/salvage

Opinionated backup daemon for single-host Docker environments.

Primary LanguageJavaApache License 2.0Apache-2.0

Work in progress!

Salvage is currently being used in production, and no major issues have been reported except for those listed in the open issues section. Please note that some configurations may not have been fully tested yet and there might be undiscovered bugs that could potentially cause catastrophic failures.

It's worth noting that Salvage does not issue any volume deletion commands and will mount all backup volumes as read-only, so data loss is extremly unlikely.

Additionally, there are currently no other crane implementations available other than the one used for the author's own infrastructure, which can be found in the "Crane" section below.

salvage logo

salvage is my solution for backing up small scale Docker applications. Or more specifically: my Docker infrastructure. As with most things Docker related, the puns are important. So I anchored on salvage. If you are interested in using salvage or how to use it, weigh anchor and set sail for the next section!

Overview

salvage is designed to identify all volumes on the current Docker instance that need to be backed up. It accomplishes this by first identifying all containers attached to each volume and then performing their configured backup action to prepare the volume for backup, ensuring data consistency.

While Salvage takes care of orchestrating all backups, it does not actually back up any data itself. Instead, it delegates this job to cranes. A crane is a Docker image that implements the salvage crane interface. After Salvage has prepared all attached containers for backup, it will instantiate a crane to perform the actual backup. salvage will wait for the crane to complete the backup before reversing the performed backup actions on all containers, returning everything back to full operation.

Backups are done in tides. A tide configures when will run. The tide also decides which crane will be used by default.

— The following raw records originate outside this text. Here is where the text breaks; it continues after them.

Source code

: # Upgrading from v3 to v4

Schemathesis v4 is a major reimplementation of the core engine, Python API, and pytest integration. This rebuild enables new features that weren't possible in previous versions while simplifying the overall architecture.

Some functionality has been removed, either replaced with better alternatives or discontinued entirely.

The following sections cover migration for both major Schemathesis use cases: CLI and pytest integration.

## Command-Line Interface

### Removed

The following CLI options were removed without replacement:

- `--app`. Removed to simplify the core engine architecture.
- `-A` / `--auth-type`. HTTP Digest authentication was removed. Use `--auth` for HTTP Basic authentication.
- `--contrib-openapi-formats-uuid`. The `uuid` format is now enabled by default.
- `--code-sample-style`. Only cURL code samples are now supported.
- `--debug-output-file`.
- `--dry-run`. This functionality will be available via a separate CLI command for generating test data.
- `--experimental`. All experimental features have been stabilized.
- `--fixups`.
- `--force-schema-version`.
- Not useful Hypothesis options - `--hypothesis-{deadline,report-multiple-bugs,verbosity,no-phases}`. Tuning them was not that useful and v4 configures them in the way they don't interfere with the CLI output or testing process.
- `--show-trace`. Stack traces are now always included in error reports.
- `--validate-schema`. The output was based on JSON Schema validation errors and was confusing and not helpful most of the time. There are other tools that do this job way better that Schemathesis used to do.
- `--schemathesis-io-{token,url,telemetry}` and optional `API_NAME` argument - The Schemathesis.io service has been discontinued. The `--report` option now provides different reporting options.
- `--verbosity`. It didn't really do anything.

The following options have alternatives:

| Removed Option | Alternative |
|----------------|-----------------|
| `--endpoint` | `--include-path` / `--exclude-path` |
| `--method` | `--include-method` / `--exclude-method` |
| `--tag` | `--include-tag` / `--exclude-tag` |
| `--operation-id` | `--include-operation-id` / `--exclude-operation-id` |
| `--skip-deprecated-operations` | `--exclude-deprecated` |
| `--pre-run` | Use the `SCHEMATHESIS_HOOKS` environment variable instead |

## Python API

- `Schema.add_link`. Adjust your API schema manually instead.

All containers assigend to a specific tide, will be backed up, when this tide is executed.

This design allows you to back up volumes with most file-based backup solutions while ensuring that these solutions don't need to interface directly with Docker. So, let Salvage be your first mate in ensuring the safety of your Docker applications!

Configuration

salvage is supposed to retrieve individual backup definitions by checking for certain labels on each volume but requires a global configuration to configure the backup infrastructure itself.

Daemon configuration

The daemon configuration is divided into environment variables and labels directly attached to the Salvage container. While this might seem odd at first, it is done to maintain consistency with how other containers and volumes are configured via labels.

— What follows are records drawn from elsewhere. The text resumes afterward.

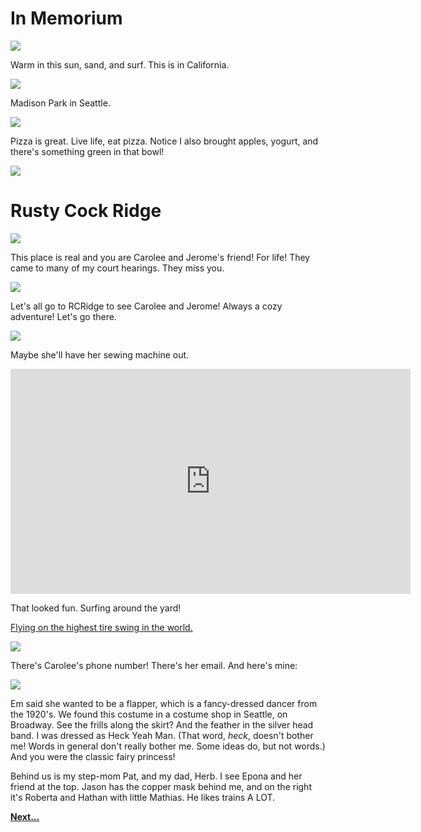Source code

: # In Memorium

![](img/surfin.gif)

Warm in this sun, sand, and surf. This is in California.

![](img/beachy.gif)

Madison Park in Seattle.

![](img/pizzaza.gif)

Pizza is great. Live life, eat pizza. Notice I also brought apples, yogurt, and there's something green in that bowl!

![](img/cemtat.jpg)

# Rusty Cock Ridge

![](img/puzzle.gif)

This place is real and you are Carolee and Jerome's friend! For life! They came to many of my court hearings. They miss you.

![](img/rcridge1.gif)

Let's all go to RCRidge to see Carolee and Jerome! Always a cozy adventure! Let's go there.

![](img/sewin.gif)

Maybe she'll have her sewing machine out.

<iframe width="640" height="360" src="https://www.youtube.com/embed/PNPGsl-WN1s?list=PLKxJ5nAzbfyczNBmBmfSU8oHDyEdOOlcH" frameborder="0" allowfullscreen></iframe>

That looked fun. Surfing around the yard!

[Flying on the highest tire swing in the world.](https://www.facebook.com/jrdempsey/videos/10151682790752623/?l=6579718556362833450)

![](img/22rcr.jpg)

There's Carolee's phone number! There's her email. And here's mine: 

![](http://tucc.us/img/addr.png)

Em said she wanted to be a flapper, which is a fancy-dressed dancer from the 1920's. We found this costume in a costume shop in Seattle, on Broadway. See the frills along the skirt? And the feather in the silver head band. I was dressed as Heck Yeah Man. (That word, *heck*, doesn't bother me! Words in general don't really bother me. Some ideas do, but not words.) And you were the classic fairy princess!

Behind us is my step-mom Pat, and my dad, Herb. I see Epona and her friend at the top. Jason has the copper mask behind me, and on the right it's Roberta and Hathan with little Mathias. He likes trains A LOT. 

**[Next...](six.html)**

<br>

The following environment variables are used to configure the daemon:

  • MACHINE: Name that will be passed to cranes to identify the current machine. This can be used to differentiate between different machines on the same storage.

Additionally, you must set the following label on the Salvage container for it to find itself: salvage.root.

Tide configuration

A tide is a schedule that specifies a set of volumes to be backed up at the same time. By hooking volumes into a tide, they will be backed up according to the Tide's schedule. Each Tide can also specify a grouping strategy that determines how much downtime is expected for the backup.

The following labels are used to configure a Tide, and they need to be present on the Salvage container:

  • salvage.tides.<name>.cron: Cron expression specifying when the tide should be executed.
  • salvage.tides.<name>.grouping: The grouping strategy to use for this tide. Possible values are:
    • individual: Each volume is backed up individually, and each dependent container is shut down and restarted before each volume is backed up.
    • smart: Strongly connected components are grouped together. Effectively all volumes and containers that can somehow be reached from each other are grouped together.
    • project: Same as smart, but containers inside the same compose project are always grouped together. This is because it doesn't make sense to shut down individual parts of an application, as they are not operational without other services.
  • salvage.tides.<name>.crane: Default crane to use for this tide. Can be overridden by individual volumes.
  • salvage.tides.<name>.maxConcurrent: The maximum number of concurrent backups for this tide. Might be lower if there are not enough volumes per group, as groups are run in sequence. It is also limited by the number of allowed Crane instances.

Crane configuration

A crane is an image that implements the salvage Crane interface. The only cranes currently available are the ones that I'm using for myself. But since salvage does most of the heavy lifting, writing a crane for your backup software of choice should be simple.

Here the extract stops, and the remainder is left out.